## What needs to be done
From the listing below, set down exactly the lines between the one holding "- Some things" and the one holding "- Phenomenally poorly", inclusive. No other line is wanted.

BEGIN

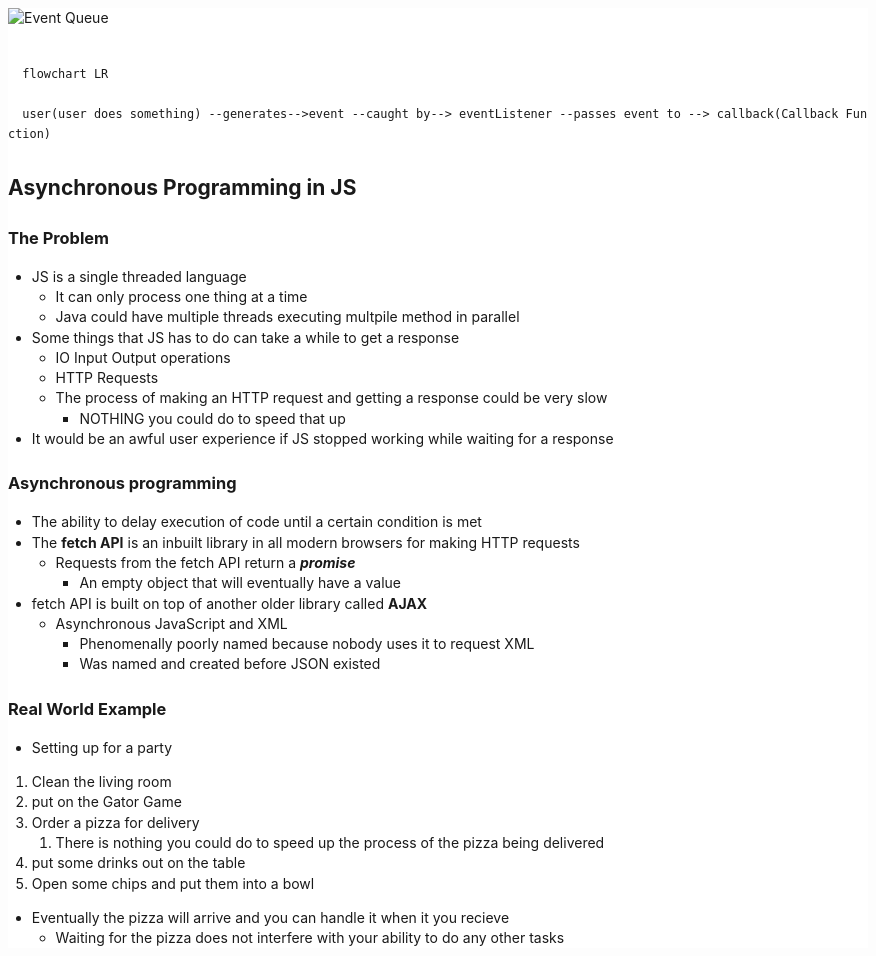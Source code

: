 ![Event Queue](https://felixgerschau.com/static/79486d91b22a7c1b4044fce88a4cae20/c1b63/js-event-loop-explained.png)

```mermaid

  flowchart LR

  user(user does something) --generates-->event --caught by--> eventListener --passes event to --> callback(Callback Function)

```
## Asynchronous Programming in JS

### The Problem
- JS is a single threaded language
  - It can only process one thing at a time
  - Java could have multiple threads executing multpile method in parallel
- Some things that JS has to do can take a while to get a response
  - IO Input Output operations 
  - HTTP Requests
  - The process of making an HTTP request and getting a response could be very slow
    - NOTHING you could do to speed that up
- It would be an awful user experience if JS stopped working while waiting for a response

### Asynchronous programming
- The ability to delay execution of code until a certain condition is met
- The **fetch API** is an inbuilt library in all modern browsers for making HTTP requests
  - Requests from the fetch API return a ***promise***
    - An empty object that will eventually have a value
- fetch API is built on top of another older library called **AJAX**
  - Asynchronous JavaScript and XML
    - Phenomenally poorly named because nobody uses it to request XML 
    - Was named and created before JSON existed


### Real World Example
- Setting up for a party
1. Clean the living room
2. put on the Gator Game
3. Order a pizza for delivery
   1. There is nothing you could do to speed up the process of the pizza being delivered
4. put some drinks out on the table
5. Open some chips and put them into a bowl
- Eventually the pizza will arrive and you can handle it when it you recieve
  - Waiting for the pizza does not interfere with your ability to do any other tasks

END

## Answer to this exercise
- Some things that JS has to do can take a while to get a response
  - IO Input Output operations 
  - HTTP Requests
  - The process of making an HTTP request and getting a response could be very slow
    - NOTHING you could do to speed that up
- It would be an awful user experience if JS stopped working while waiting for a response

### Asynchronous programming
- The ability to delay execution of code until a certain condition is met
- The **fetch API** is an inbuilt library in all modern browsers for making HTTP requests
  - Requests from the fetch API return a ***promise***
    - An empty object that will eventually have a value
- fetch API is built on top of another older library called **AJAX**
  - Asynchronous JavaScript and XML
    - Phenomenally poorly named because nobody uses it to request XML 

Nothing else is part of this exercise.